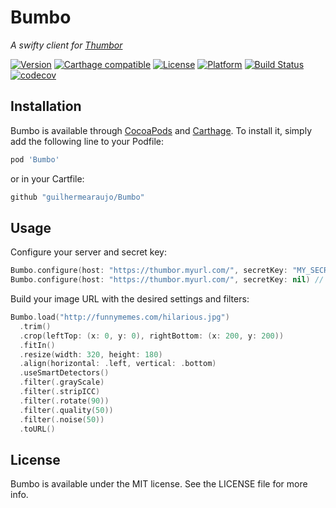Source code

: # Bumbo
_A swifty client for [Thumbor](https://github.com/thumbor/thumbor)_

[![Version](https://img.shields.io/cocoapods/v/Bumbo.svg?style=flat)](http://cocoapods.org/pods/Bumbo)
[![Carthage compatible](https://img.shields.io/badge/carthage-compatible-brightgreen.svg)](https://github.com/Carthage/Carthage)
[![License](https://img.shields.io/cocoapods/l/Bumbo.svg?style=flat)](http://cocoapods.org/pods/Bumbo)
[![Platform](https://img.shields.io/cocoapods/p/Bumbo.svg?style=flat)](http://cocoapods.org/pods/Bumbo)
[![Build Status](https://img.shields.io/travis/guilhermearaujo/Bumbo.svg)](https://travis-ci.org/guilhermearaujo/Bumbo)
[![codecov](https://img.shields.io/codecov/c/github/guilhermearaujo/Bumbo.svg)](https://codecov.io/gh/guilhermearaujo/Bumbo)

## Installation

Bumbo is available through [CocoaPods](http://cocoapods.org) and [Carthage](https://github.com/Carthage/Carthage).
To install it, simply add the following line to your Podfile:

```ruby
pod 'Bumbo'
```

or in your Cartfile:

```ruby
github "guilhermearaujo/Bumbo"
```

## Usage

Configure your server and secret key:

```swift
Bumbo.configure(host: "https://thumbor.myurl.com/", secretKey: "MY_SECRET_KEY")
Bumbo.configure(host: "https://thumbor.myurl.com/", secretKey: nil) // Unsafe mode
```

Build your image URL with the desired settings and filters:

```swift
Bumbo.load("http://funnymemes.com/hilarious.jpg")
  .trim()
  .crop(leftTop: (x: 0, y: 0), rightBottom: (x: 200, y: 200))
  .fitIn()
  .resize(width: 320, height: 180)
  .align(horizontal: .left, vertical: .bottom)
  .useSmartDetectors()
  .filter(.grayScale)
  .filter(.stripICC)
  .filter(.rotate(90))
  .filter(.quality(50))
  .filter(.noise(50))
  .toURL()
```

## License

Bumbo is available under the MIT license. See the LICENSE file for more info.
==
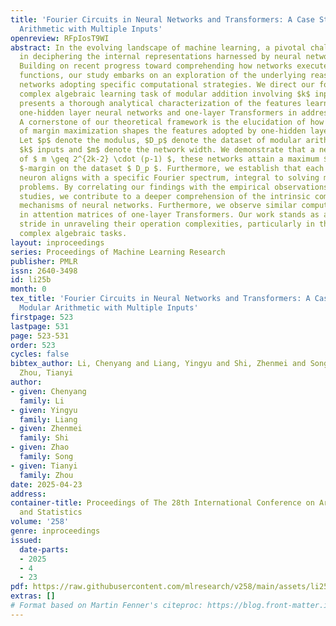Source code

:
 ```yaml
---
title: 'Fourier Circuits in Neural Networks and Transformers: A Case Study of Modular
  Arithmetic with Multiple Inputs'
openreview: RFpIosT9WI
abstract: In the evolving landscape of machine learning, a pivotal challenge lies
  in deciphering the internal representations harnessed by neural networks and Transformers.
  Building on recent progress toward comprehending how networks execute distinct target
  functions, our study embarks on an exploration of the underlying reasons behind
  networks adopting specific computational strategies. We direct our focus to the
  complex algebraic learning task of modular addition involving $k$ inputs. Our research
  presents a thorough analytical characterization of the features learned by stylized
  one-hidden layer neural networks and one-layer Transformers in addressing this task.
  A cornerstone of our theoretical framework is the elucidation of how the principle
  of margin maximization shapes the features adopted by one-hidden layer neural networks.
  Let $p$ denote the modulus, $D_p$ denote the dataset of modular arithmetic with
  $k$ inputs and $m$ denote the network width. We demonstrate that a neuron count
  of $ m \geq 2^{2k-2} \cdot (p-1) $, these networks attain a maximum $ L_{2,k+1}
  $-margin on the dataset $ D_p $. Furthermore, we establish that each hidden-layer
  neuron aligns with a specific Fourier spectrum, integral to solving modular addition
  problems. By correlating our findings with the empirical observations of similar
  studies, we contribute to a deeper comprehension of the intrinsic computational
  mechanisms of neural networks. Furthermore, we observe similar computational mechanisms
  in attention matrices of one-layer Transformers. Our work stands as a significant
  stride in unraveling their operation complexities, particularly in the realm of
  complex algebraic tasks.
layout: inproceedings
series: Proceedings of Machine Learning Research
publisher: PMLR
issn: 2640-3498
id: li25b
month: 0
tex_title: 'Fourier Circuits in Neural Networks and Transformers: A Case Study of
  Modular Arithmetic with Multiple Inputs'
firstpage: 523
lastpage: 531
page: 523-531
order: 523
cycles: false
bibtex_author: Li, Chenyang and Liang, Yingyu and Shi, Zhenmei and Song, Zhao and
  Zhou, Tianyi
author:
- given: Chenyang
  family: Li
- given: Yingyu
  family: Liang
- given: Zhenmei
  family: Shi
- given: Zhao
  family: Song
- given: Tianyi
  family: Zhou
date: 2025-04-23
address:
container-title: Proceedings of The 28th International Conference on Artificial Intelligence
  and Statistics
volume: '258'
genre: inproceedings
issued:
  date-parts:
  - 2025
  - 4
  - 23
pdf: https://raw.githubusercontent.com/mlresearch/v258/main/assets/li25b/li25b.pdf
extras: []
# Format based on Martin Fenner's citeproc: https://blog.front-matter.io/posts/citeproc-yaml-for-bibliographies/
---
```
--
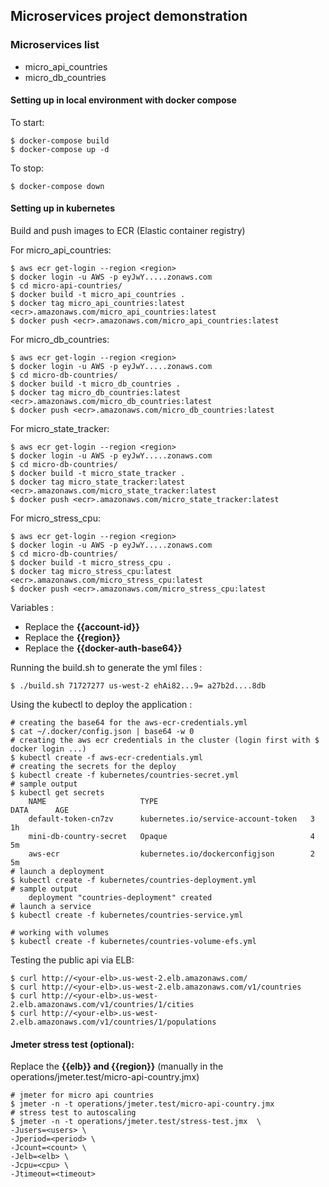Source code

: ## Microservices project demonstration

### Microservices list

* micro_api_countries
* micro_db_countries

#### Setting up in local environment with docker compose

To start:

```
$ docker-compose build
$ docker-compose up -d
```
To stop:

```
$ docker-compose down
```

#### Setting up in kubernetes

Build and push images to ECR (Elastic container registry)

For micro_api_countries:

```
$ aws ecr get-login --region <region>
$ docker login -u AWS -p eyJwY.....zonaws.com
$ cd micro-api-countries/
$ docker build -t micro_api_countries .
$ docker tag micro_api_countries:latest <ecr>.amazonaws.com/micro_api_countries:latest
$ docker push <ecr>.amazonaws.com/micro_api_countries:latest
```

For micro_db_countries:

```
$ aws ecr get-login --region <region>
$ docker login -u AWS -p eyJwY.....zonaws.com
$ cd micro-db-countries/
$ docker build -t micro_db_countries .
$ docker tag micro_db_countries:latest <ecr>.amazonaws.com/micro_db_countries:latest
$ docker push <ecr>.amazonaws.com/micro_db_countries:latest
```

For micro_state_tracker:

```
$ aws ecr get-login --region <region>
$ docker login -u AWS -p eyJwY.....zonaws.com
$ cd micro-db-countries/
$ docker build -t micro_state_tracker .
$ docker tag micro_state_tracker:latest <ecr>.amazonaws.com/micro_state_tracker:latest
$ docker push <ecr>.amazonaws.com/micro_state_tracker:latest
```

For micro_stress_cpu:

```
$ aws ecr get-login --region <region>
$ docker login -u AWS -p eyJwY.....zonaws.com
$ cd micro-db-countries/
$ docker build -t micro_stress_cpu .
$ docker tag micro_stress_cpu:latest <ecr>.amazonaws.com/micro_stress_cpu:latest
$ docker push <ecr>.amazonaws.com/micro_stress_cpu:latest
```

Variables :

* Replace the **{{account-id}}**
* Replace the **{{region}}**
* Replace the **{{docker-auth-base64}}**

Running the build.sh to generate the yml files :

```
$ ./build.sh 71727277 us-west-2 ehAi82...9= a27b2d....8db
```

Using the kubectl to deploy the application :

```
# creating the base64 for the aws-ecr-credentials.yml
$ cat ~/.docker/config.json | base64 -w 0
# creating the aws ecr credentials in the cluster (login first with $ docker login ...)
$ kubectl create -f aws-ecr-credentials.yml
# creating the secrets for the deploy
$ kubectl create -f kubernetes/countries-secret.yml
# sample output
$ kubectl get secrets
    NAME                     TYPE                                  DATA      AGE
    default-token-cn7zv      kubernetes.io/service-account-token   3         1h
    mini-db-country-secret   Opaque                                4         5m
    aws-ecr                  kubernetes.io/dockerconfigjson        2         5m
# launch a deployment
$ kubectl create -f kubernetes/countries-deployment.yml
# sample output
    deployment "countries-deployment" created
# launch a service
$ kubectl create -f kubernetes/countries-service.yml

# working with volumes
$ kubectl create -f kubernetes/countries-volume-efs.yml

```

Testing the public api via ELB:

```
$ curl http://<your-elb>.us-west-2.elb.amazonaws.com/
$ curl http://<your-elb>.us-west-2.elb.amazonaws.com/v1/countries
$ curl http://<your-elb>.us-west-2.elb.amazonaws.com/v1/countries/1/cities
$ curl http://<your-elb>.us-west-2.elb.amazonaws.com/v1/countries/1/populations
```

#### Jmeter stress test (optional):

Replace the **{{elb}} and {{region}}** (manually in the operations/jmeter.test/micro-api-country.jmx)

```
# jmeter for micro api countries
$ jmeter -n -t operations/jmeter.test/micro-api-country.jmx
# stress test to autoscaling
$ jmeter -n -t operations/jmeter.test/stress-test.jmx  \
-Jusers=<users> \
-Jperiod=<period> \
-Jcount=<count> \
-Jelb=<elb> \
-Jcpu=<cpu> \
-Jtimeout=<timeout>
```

* [WHAT IS EXPECTED]: Find out how many lines above hold "creating". Write only the number.

* [WRITTEN REPLY]: 3